READ MORE: ‘Jackie’ Trailer: Discover Why Natalie Portman and Pablo Larraín Have The Year’s Most Daring Biopic

Despite Portman’s extraordinary turn in the film, the actress admitted that the work wasn’t always easy, but she took strength and inspiration from Larraín’s dedication to finding the real “human being” at the heart of the film.

“I think Pablo had such an interesting take on just, looking for the human being,” she explained to the crowd when asked about what set Larraín’s vision apart from other filmmakers who had vied for the gig. “It felt like it could be something we hadn’t seen before.”

That idea guided Portman’s own take on the role, and she later admitted that her understanding of the First Lady before taking on the part was “a pretty superficial perception of her…the common perception of the hair and the clothes and the style and the elegance.”
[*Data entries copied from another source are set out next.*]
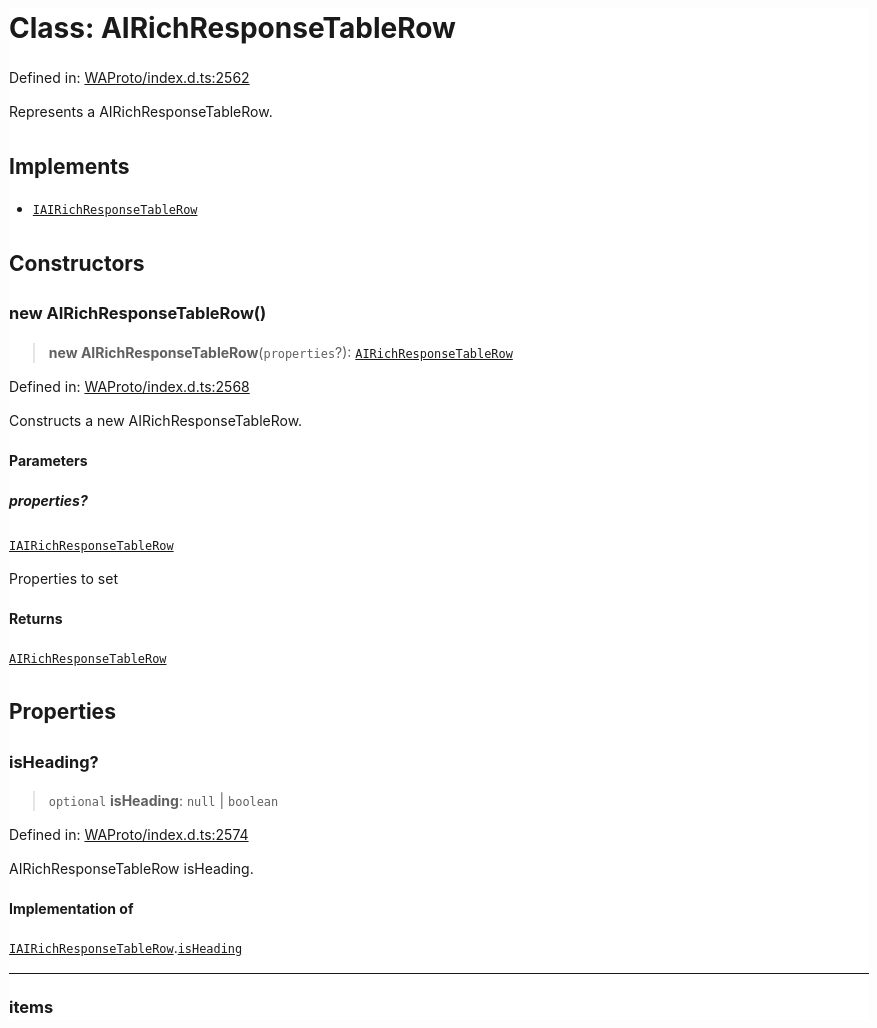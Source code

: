 # Class: AIRichResponseTableRow

Defined in: [WAProto/index.d.ts:2562](https://github.com/Fokusdotid/Baileys/blob/db1d3e5f41e9eede5877460f9adbb0224021575c/WAProto/index.d.ts#L2562)

Represents a AIRichResponseTableRow.

## Implements

- [`IAIRichResponseTableRow`](../interfaces/IAIRichResponseTableRow.md)

## Constructors

### new AIRichResponseTableRow()

> **new AIRichResponseTableRow**(`properties`?): [`AIRichResponseTableRow`](AIRichResponseTableRow.md)

Defined in: [WAProto/index.d.ts:2568](https://github.com/Fokusdotid/Baileys/blob/db1d3e5f41e9eede5877460f9adbb0224021575c/WAProto/index.d.ts#L2568)

Constructs a new AIRichResponseTableRow.

#### Parameters

##### properties?

[`IAIRichResponseTableRow`](../interfaces/IAIRichResponseTableRow.md)

Properties to set

#### Returns

[`AIRichResponseTableRow`](AIRichResponseTableRow.md)

## Properties

### isHeading?

> `optional` **isHeading**: `null` \| `boolean`

Defined in: [WAProto/index.d.ts:2574](https://github.com/Fokusdotid/Baileys/blob/db1d3e5f41e9eede5877460f9adbb0224021575c/WAProto/index.d.ts#L2574)

AIRichResponseTableRow isHeading.

#### Implementation of

[`IAIRichResponseTableRow`](../interfaces/IAIRichResponseTableRow.md).[`isHeading`](../interfaces/IAIRichResponseTableRow.md#isheading)

***

### items
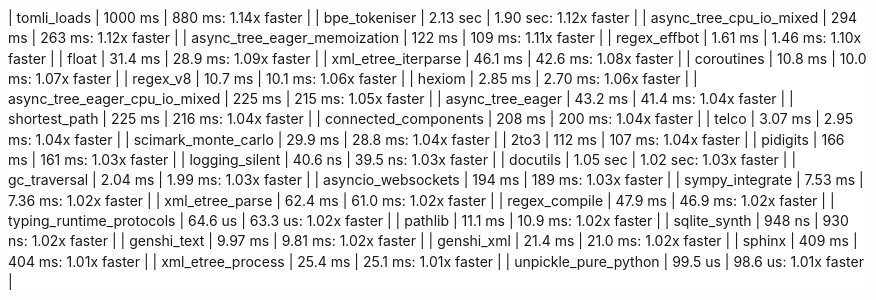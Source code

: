 | tomli_loads                      | 1000 ms                                                        | 880 ms: 1.14x faster                                                     |
| bpe_tokeniser                    | 2.13 sec                                                       | 1.90 sec: 1.12x faster                                                   |
| async_tree_cpu_io_mixed          | 294 ms                                                         | 263 ms: 1.12x faster                                                     |
| async_tree_eager_memoization     | 122 ms                                                         | 109 ms: 1.11x faster                                                     |
| regex_effbot                     | 1.61 ms                                                        | 1.46 ms: 1.10x faster                                                    |
| float                            | 31.4 ms                                                        | 28.9 ms: 1.09x faster                                                    |
| xml_etree_iterparse              | 46.1 ms                                                        | 42.6 ms: 1.08x faster                                                    |
| coroutines                       | 10.8 ms                                                        | 10.0 ms: 1.07x faster                                                    |
| regex_v8                         | 10.7 ms                                                        | 10.1 ms: 1.06x faster                                                    |
| hexiom                           | 2.85 ms                                                        | 2.70 ms: 1.06x faster                                                    |
| async_tree_eager_cpu_io_mixed    | 225 ms                                                         | 215 ms: 1.05x faster                                                     |
| async_tree_eager                 | 43.2 ms                                                        | 41.4 ms: 1.04x faster                                                    |
| shortest_path                    | 225 ms                                                         | 216 ms: 1.04x faster                                                     |
| connected_components             | 208 ms                                                         | 200 ms: 1.04x faster                                                     |
| telco                            | 3.07 ms                                                        | 2.95 ms: 1.04x faster                                                    |
| scimark_monte_carlo              | 29.9 ms                                                        | 28.8 ms: 1.04x faster                                                    |
| 2to3                             | 112 ms                                                         | 107 ms: 1.04x faster                                                     |
| pidigits                         | 166 ms                                                         | 161 ms: 1.03x faster                                                     |
| logging_silent                   | 40.6 ns                                                        | 39.5 ns: 1.03x faster                                                    |
| docutils                         | 1.05 sec                                                       | 1.02 sec: 1.03x faster                                                   |
| gc_traversal                     | 2.04 ms                                                        | 1.99 ms: 1.03x faster                                                    |
| asyncio_websockets               | 194 ms                                                         | 189 ms: 1.03x faster                                                     |
| sympy_integrate                  | 7.53 ms                                                        | 7.36 ms: 1.02x faster                                                    |
| xml_etree_parse                  | 62.4 ms                                                        | 61.0 ms: 1.02x faster                                                    |
| regex_compile                    | 47.9 ms                                                        | 46.9 ms: 1.02x faster                                                    |
| typing_runtime_protocols         | 64.6 us                                                        | 63.3 us: 1.02x faster                                                    |
| pathlib                          | 11.1 ms                                                        | 10.9 ms: 1.02x faster                                                    |
| sqlite_synth                     | 948 ns                                                         | 930 ns: 1.02x faster                                                     |
| genshi_text                      | 9.97 ms                                                        | 9.81 ms: 1.02x faster                                                    |
| genshi_xml                       | 21.4 ms                                                        | 21.0 ms: 1.02x faster                                                    |
| sphinx                           | 409 ms                                                         | 404 ms: 1.01x faster                                                     |
| xml_etree_process                | 25.4 ms                                                        | 25.1 ms: 1.01x faster                                                    |
| unpickle_pure_python             | 99.5 us                                                        | 98.6 us: 1.01x faster                                                    |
“I’d never really considered what she had gone through emotionally or the legacy that she built or her family or the amazing contribution that she made in a very short time,” Portman continued. “She was really sort of so many things that I really didn’t know before.”

READ MORE: Why Natalie Portman’s Oscar Buzz in ‘Jackie’ Prompted TIFF’s Hottest Buy

Larraín’s film uses the clever — and true — framing device of Jackie participating in a deeply personal interview with a journalist (played by Billy Crudup, whose character is literally billed as “The Journalist,” though he does actually have a name and a real history) in the aftermath of her husband’s assassination. As the film flips between the present of the interview and the past of her life as First Lady, her character is revealed in increasingly compelling ways.

Although he plays a different journalist in the film — Crudup is cast as LIFE magazine’s Theodore H. White, who penned the famous myth-making “Camelot” story after a four-hour interview with Jackie — the character also seems heavily influenced by Pulitzer Prize-winning historian and former Special Assistant to the President, Arthur Schlesinger, Jr., who interviewed the First Lady in the spring of 1964, a few months after JFK’s death. Their interviews were later released as a special oral history, one that Portman relied on to help craft her part.

“There is so much material on Jackie,” Portman said when asked about her research process. “It was lucky and overwhelming, all at once. I read whatever I could. The most helpful was the Schlesinger book, because it’s exact transcripts of her interviews with Schlesinger right after the assassination. There are audio tapes that accompany them, so you can read it and listen to them at the same time.”

The style of that seminal interview also aided her process, especially when it came time to imagine the First Lady’s interior life and emotional state during those trying times.

“There’s huge chunks that she edited out of those Schlesinger interviews,” Portman explained. “That felt like it gave a lot of license  for us to kind of do whatever we imagined, because there are these mysterious gaps. What did she say that she might have regretted? Why did she regret it? Why did she take it out? It leaves a lot of opportunity for some the license that we took.”

“Jackie” is screening at the New York Film Festival. It will open on December 2.